I used madeleined@dikhololo.co.za last year but this time it came back as invalid.
Thanks.


----------



## JackieD (Apr 6, 2020)

Hi,
I haven't paid mine yet but in March I was in contact with Madeleine and she gave me an email to pay MF's.  I'm not sure if they are processing anything these days though.  Here is the email she gave me:  dikhololopay@vmsresorts.co.za 
Good luck!


----------



## Terry D (Apr 6, 2020)

JackieD said:


> Hi,
> I haven't paid mine yet but in March I was in contact with Madeleine and she gave me an email to pay MF's.  I'm not sure if they are processing anything these days though.  Here is the email she gave me:  dikhololopay@vmsresorts.co.za
> Good luck!


I paid my fees about a month ago and used the email vmspay@vmsresorts.co.za.

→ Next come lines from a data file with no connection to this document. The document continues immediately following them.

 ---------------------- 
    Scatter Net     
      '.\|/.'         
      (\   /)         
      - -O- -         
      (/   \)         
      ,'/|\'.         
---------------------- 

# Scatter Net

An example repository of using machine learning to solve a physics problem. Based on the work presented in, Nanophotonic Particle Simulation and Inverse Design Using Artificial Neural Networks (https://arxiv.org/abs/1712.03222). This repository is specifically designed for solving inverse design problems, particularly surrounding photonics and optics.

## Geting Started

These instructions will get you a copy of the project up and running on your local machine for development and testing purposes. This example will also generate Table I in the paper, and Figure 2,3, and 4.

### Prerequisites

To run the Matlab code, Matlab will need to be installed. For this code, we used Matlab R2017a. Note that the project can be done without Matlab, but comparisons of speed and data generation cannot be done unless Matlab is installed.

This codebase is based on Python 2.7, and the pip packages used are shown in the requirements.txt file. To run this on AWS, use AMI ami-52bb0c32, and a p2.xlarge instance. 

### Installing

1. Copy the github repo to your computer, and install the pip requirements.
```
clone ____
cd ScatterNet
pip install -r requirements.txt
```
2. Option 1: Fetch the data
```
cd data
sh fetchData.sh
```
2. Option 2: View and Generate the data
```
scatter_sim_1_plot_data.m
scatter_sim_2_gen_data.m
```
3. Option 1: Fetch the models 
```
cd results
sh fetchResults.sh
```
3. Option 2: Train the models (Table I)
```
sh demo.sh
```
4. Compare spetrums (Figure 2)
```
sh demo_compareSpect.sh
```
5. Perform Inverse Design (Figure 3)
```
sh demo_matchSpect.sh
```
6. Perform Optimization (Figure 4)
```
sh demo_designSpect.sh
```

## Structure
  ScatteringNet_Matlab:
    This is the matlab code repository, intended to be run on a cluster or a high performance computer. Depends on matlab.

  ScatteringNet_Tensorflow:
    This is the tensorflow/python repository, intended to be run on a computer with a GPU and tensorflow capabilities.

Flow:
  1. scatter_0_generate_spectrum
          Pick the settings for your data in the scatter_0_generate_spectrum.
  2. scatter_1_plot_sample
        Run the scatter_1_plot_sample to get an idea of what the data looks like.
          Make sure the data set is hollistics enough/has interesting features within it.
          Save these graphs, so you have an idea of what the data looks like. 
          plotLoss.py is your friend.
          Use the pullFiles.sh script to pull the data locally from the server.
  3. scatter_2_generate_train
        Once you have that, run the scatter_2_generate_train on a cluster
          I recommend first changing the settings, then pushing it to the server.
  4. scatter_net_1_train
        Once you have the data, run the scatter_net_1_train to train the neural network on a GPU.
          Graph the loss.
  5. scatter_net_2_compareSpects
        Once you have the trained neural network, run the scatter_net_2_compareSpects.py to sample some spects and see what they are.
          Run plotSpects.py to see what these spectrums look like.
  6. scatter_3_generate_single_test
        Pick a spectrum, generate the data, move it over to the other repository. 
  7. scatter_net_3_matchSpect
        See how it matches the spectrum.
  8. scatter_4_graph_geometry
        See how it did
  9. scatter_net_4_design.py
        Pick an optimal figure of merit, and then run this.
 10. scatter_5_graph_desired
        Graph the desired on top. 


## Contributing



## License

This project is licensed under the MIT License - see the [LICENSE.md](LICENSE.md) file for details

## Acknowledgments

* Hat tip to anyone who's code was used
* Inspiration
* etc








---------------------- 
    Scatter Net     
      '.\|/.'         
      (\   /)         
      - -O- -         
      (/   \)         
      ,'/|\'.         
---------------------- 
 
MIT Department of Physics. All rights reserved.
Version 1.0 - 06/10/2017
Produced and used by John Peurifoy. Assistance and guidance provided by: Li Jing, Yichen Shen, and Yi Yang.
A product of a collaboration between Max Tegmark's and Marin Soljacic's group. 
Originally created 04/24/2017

They responded quickly and were very professional.


JackieD said:


> Hi,
> I haven't paid mine yet but in March I was in contact with Madeleine and she gave me an email to pay MF's.  I'm not sure if they are processing anything these days though.  Here is the email she gave me:  dikhololopay@vmsresorts.co.za
> Good luck!


I paid my fees about a month ago and used the email vmspay@vmsresorts.co.za. They responded quickly and were very professional.


----------



## TAG (Apr 14, 2020)

jancpa said:


> Does anyone have a current email address for payment of 2021 maintenance fees?
> I used madeleined@dikhololo.co.za last year but this time it came back as invalid.
> Thanks.


I finally had success with:  contact-us@dikhololo.co.za


----------



## philemer (Nov 2, 2020)

Terry D said:


> I paid my fees about a month ago and used the email vmspay@vmsresorts.co.za. They responded quickly and were very professional.



This!


----------



## EJC (Dec 9, 2020)

About a week ago I used  dikhololopay@vmsresorts.co.za   and I received a response within a day or two.


----------



## mrsmusic (Apr 26, 2021)

How are you sending your payment information thru email? secured? just a cc number?


----------